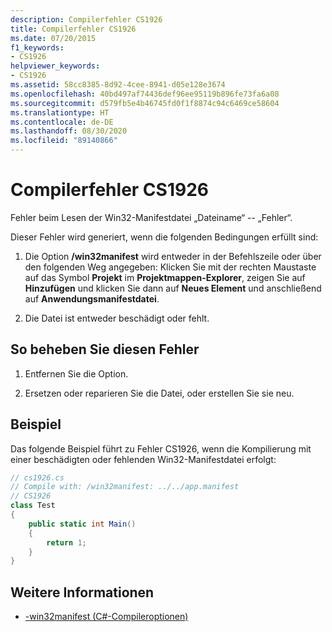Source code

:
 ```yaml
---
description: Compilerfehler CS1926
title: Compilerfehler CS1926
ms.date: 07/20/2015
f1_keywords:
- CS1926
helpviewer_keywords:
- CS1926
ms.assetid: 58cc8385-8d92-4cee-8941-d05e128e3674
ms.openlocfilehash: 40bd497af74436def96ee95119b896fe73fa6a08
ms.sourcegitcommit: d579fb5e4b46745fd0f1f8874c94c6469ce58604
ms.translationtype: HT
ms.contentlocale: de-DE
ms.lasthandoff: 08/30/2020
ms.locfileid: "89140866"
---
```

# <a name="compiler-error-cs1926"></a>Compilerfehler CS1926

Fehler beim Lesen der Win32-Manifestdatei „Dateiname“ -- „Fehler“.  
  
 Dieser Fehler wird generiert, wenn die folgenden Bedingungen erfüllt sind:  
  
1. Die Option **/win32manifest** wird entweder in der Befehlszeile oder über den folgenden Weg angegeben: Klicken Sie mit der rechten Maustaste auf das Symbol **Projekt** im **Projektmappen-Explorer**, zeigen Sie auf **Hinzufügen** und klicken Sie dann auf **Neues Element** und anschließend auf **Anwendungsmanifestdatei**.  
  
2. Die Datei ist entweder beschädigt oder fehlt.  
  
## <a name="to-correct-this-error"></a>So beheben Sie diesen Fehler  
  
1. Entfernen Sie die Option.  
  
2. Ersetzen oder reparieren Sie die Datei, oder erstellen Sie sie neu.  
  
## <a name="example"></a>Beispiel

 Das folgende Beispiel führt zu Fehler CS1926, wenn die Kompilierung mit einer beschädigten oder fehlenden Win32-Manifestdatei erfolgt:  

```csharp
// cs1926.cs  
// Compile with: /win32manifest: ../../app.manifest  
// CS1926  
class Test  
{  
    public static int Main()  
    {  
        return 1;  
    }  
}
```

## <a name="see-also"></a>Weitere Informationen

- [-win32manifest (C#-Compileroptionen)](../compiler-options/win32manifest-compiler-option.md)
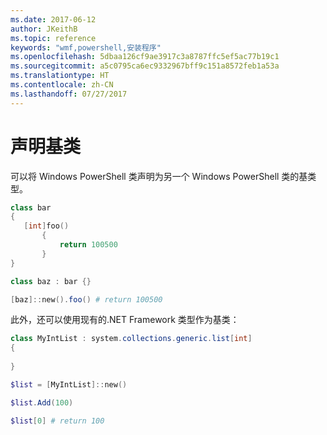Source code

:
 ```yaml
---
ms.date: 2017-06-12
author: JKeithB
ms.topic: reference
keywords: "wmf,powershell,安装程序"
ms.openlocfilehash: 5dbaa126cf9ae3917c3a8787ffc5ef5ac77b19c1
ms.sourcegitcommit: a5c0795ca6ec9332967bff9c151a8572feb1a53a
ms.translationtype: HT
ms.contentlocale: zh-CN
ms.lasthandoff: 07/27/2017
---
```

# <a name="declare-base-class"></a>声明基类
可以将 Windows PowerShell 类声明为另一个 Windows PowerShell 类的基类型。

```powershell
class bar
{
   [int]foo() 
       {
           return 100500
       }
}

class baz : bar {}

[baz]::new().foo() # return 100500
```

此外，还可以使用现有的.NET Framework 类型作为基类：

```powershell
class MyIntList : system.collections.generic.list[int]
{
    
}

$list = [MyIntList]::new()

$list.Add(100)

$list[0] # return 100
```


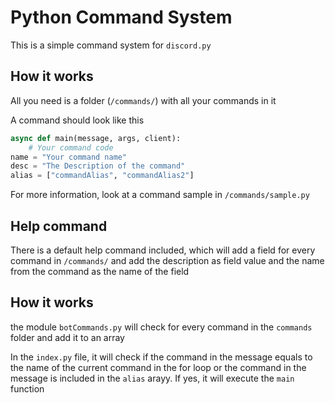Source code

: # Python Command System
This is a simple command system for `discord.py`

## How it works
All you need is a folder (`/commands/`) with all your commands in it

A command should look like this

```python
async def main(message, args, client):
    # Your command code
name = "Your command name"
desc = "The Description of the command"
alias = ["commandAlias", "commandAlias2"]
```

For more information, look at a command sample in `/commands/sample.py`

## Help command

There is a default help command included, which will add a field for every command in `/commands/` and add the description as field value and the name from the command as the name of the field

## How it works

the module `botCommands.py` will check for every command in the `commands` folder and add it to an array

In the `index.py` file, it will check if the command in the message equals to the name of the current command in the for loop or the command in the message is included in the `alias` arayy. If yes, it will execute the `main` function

++++

- Problem to solve -
Select every line of the records holding the string "included".

- Response area -
There is a default help command included, which will add a field for every command in `/commands/` and add the description as field value and the name from the command as the name of the field
In the `index.py` file, it will check if the command in the message equals to the name of the current command in the for loop or the command in the message is included in the `alias` arayy. If yes, it will execute the `main` function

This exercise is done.